An R Introduction to Statistics

Population Mean Between Two Matched Samples

Two data samples are matched if they come from repeated observations of the same subject. Here, we assume that the data populations follow the normal distribution. Using the paired t-test, we can obtain an interval estimate of the difference of the population means.

Example

In the built-in data set named immer, the barley yield in years 1931 and 1932 of the same field are recorded. The yield data are presented in the data frame columns Y1 and Y2.

> library(MASS)         # load the MASS package 
> head(immer) 
  Loc Var    Y1    Y2 
1  UF   M  81.0  80.7 
2  UF   S 105.4  82.3 
    .....

Problem

Assuming that the data in immer follows the normal distribution, find the 95% confidence interval estimate of the difference between the mean barley yields between years 1931 and 1932.

Solution

We apply the t.test function to compute the difference in means of the matched samples. As it is a paired test, we set the "paired" argument as TRUE.

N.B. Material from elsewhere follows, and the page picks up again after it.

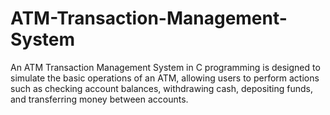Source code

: # ATM-Transaction-Management-System
An ATM Transaction Management System in C programming is designed to simulate the basic operations of an ATM, allowing users to perform actions such as checking account balances, withdrawing cash, depositing funds, and transferring money between accounts.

> t.test(immer$Y1, immer$Y2, paired=TRUE) 
 
           Paired t-test 
 
data:  immer$Y1 and immer$Y2 
t = 3.324, df = 29, p-value = 0.002413 
alternative hypothesis: true difference in means is not equal to 0 
95 percent confidence interval: 
  6.122 25.705 
sample estimates: 
mean of the differences 
                 15.913

Answer

Between years 1931 and 1932 in the data set immer, the 95% confidence interval of the difference in means of the barley yields is the interval between 6.122 and 25.705.

Exercise

Estimate the difference between the means of matched samples using your textbook formula.